Because oil prices did become insane. Eventually, even heavy oils could supply earth’s needs, and resources peaked. The result was calamity. The century had been marred by economic heartache – the New Depression of the 2020s and the shorter but harsher Great Autumn of the 2050s could both stand comparison with the depressions of the preceding two centuries, but the Long Winter that began with the Collapse (also known as the Fall of Man) of 2073 surpassed them all. As rising demand hit falling supply, oil prices exploded, and with them transport costs and food prices, while energy prices underwent a lesser but still dramatic shock. Mass starvation occurred – even rich countries struggled to ward off famine. Unemployment, even in the developed world, was between twenty and forty percent, depending on how quickly the countries de-mechanised, as oil-powered machines became obsolete beside masses desperate for food.

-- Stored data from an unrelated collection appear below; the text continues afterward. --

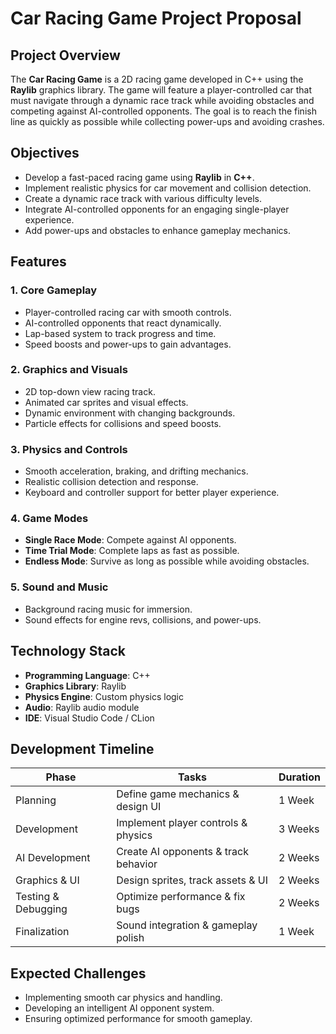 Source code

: # Car Racing Game Project Proposal

## Project Overview
The **Car Racing Game** is a 2D racing game developed in C++ using the **Raylib** graphics library. The game will feature a player-controlled car that must navigate through a dynamic race track while avoiding obstacles and competing against AI-controlled opponents. The goal is to reach the finish line as quickly as possible while collecting power-ups and avoiding crashes.

## Objectives
- Develop a fast-paced racing game using **Raylib** in **C++**.
- Implement realistic physics for car movement and collision detection.
- Create a dynamic race track with various difficulty levels.
- Integrate AI-controlled opponents for an engaging single-player experience.
- Add power-ups and obstacles to enhance gameplay mechanics.

## Features

### 1. Core Gameplay
- Player-controlled racing car with smooth controls.
- AI-controlled opponents that react dynamically.
- Lap-based system to track progress and time.
- Speed boosts and power-ups to gain advantages.

### 2. Graphics and Visuals
- 2D top-down view racing track.
- Animated car sprites and visual effects.
- Dynamic environment with changing backgrounds.
- Particle effects for collisions and speed boosts.

### 3. Physics and Controls
- Smooth acceleration, braking, and drifting mechanics.
- Realistic collision detection and response.
- Keyboard and controller support for better player experience.

### 4. Game Modes
- **Single Race Mode**: Compete against AI opponents.
- **Time Trial Mode**: Complete laps as fast as possible.
- **Endless Mode**: Survive as long as possible while avoiding obstacles.

### 5. Sound and Music
- Background racing music for immersion.
- Sound effects for engine revs, collisions, and power-ups.

## Technology Stack
- **Programming Language**: C++
- **Graphics Library**: Raylib
- **Physics Engine**: Custom physics logic
- **Audio**: Raylib audio module
- **IDE**: Visual Studio Code / CLion

## Development Timeline
| Phase            | Tasks                                  | Duration  |
|-----------------|---------------------------------------|----------|
| Planning        | Define game mechanics & design UI     | 1 Week   |
| Development     | Implement player controls & physics   | 3 Weeks  |
| AI Development  | Create AI opponents & track behavior  | 2 Weeks  |
| Graphics & UI   | Design sprites, track assets & UI     | 2 Weeks  |
| Testing & Debugging | Optimize performance & fix bugs   | 2 Weeks  |
| Finalization    | Sound integration & gameplay polish   | 1 Week   |

## Expected Challenges
- Implementing smooth car physics and handling.
- Developing an intelligent AI opponent system.
- Ensuring optimized performance for smooth gameplay.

The terrible times only ended with two new discoveries, both made in the early years of the 22nd century: nuclear fusion, which provided virtually-free energy (so free that even with inefficient and expensive batteries, transport became possible once more), and faster-than-light travel, which enabled profitable asteroid mining, ending the scarcity of many rare metals and chemicals. Although the immediate effect of these two was to lengthen the depression (as manufacturing prices plummeted, factories mechanised and employment shrank), eventually they ushered in a new age of human history.